An Application

We sketch an application.

A Virtual University

The running example in the book Making Use of Python of Rashi Gupta is the administration of Techsity University. The application rests on four pillars:

  1. web forms with CGI scripts,
  2. information management with databases,
  3. multiple servers to handle the load,
  4. multithreaded servers handle many clients.

These topics correspond to the four weeks after the first midterm exam. In the fifth week after the first midterm exam, we studied combinations of those topics.

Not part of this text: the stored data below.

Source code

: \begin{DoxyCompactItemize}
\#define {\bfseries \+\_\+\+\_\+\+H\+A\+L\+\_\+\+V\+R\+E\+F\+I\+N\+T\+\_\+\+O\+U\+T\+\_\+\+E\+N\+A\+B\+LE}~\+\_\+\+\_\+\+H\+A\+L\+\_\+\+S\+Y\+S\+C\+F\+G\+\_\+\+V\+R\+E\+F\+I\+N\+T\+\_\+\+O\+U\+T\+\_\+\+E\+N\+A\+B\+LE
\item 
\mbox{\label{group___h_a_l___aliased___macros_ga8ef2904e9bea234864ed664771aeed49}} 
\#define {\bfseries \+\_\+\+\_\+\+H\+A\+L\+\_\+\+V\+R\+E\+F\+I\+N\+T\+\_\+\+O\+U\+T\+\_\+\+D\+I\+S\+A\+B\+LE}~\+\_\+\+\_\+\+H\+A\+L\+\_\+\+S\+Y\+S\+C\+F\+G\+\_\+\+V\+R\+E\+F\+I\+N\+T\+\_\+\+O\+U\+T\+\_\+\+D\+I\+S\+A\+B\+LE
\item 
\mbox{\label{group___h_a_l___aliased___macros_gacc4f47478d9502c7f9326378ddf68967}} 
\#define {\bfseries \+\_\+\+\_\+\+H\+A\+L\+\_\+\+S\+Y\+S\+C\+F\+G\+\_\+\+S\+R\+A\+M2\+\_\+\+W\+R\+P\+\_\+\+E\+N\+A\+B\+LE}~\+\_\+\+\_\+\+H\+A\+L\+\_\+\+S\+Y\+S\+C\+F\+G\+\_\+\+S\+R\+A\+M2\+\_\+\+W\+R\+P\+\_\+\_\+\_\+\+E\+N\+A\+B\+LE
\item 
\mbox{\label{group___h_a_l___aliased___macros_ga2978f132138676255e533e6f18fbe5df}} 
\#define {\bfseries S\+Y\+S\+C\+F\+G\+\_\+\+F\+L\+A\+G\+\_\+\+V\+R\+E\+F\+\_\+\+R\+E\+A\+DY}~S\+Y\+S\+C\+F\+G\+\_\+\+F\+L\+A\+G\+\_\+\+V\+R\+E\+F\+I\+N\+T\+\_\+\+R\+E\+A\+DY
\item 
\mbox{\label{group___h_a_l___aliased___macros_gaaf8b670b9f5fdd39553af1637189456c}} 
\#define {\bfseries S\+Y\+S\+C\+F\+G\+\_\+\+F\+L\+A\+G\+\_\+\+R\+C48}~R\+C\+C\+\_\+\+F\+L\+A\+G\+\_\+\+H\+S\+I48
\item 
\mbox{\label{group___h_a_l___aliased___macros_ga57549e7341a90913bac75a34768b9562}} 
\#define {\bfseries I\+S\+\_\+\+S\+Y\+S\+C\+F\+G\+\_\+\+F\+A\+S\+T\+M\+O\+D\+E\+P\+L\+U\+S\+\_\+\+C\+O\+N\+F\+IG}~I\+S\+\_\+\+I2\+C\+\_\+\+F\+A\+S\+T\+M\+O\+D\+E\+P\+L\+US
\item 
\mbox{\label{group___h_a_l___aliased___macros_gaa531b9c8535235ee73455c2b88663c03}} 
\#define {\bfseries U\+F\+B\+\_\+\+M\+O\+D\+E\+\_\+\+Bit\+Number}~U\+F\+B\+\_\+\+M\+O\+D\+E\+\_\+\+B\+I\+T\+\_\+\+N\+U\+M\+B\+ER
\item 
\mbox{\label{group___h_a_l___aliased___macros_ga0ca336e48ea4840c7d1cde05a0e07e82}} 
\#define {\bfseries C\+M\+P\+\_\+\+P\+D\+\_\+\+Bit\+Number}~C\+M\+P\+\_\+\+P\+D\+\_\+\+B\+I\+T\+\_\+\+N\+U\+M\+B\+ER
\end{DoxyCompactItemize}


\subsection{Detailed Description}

With CGI Programming we build web interfaces to administer courses. The course administration system allows for browsing the course catalog, for answering queries about courses, and for handling the course registration. Students in online course browse the course materials, download notes and slides, interact in online classes and labs; and upload their answers to assignments.

With database programming we administer the courses in three tables. The first table maintains information about students; the second one contains the course information (description, prerequisites, etc.); and the third table links students to courses, storing the enrollments. Every course has its own database, for a detailed syllabus; assignments, notes and slides; and for the administration of the grades.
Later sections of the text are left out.